TASK STATEMENT | The answer is every line in the data below that contains the word "usersactions".

★ ★ ★

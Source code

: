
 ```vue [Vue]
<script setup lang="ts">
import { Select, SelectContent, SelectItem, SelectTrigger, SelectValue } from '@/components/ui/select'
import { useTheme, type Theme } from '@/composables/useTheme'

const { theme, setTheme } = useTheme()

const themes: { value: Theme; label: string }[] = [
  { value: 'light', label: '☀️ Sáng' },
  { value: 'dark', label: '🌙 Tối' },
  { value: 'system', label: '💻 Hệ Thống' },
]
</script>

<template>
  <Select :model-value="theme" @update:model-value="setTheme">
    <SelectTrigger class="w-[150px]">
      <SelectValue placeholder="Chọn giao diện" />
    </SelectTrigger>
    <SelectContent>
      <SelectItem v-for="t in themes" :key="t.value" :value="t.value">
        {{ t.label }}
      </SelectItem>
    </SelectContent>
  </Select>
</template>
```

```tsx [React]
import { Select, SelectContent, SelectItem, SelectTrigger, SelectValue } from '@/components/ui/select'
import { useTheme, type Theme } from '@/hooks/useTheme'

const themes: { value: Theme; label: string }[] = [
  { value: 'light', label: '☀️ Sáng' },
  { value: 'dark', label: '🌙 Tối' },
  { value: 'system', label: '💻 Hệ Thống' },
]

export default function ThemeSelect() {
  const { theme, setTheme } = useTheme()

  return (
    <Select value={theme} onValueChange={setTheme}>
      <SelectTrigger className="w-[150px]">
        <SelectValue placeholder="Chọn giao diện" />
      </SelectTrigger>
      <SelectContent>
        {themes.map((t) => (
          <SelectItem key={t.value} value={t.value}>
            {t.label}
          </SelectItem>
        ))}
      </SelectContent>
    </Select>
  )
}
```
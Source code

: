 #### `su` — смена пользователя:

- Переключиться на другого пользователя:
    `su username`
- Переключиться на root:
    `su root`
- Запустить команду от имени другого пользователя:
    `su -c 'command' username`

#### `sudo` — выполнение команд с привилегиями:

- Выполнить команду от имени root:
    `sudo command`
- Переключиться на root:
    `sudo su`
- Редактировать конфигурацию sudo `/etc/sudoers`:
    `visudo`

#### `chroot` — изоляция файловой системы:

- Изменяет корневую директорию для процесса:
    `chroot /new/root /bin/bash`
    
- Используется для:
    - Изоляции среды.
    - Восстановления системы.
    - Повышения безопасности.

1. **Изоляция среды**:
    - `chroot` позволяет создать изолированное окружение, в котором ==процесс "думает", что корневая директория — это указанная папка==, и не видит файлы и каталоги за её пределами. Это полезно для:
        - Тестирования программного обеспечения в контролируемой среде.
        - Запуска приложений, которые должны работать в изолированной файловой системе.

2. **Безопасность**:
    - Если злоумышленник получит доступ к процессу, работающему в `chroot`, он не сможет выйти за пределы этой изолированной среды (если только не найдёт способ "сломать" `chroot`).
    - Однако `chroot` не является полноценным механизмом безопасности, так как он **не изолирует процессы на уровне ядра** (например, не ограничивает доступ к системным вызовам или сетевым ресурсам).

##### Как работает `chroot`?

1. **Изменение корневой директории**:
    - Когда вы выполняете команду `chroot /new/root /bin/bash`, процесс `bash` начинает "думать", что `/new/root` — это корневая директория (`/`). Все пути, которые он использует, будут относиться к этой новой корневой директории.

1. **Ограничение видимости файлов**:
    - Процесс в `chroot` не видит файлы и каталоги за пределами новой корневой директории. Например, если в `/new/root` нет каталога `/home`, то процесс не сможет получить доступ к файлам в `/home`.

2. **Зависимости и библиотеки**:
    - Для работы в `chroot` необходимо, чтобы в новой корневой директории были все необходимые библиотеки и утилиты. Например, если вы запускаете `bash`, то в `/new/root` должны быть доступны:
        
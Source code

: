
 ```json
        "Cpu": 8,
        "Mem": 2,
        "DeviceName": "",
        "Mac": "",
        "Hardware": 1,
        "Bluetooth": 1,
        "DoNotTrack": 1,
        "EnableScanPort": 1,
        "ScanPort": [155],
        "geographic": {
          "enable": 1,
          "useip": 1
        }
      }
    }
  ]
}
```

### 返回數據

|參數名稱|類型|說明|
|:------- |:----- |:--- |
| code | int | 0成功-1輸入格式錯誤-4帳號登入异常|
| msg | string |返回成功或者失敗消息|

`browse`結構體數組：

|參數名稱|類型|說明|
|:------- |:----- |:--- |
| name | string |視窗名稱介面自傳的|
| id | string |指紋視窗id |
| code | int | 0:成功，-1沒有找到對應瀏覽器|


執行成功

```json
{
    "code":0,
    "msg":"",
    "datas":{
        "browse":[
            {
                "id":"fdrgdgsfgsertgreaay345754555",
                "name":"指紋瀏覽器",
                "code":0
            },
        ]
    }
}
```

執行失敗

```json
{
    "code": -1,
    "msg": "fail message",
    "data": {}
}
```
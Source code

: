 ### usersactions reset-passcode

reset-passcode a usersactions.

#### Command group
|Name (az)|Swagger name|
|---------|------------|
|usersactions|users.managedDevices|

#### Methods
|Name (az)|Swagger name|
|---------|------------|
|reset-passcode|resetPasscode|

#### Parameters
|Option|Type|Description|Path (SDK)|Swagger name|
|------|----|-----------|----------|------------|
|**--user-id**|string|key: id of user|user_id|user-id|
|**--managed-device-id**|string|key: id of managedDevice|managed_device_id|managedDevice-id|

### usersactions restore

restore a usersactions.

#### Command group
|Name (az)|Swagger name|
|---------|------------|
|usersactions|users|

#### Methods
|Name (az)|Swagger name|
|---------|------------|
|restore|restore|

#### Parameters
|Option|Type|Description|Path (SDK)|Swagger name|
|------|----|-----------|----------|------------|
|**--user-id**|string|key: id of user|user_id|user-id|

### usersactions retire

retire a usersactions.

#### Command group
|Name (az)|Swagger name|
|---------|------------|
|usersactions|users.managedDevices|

★ ★ ★

WRITTEN RESPONSE |
: ### usersactions reset-passcode
reset-passcode a usersactions.
|usersactions|users.managedDevices|
### usersactions restore
restore a usersactions.
|usersactions|users|
### usersactions retire
retire a usersactions.
|usersactions|users.managedDevices|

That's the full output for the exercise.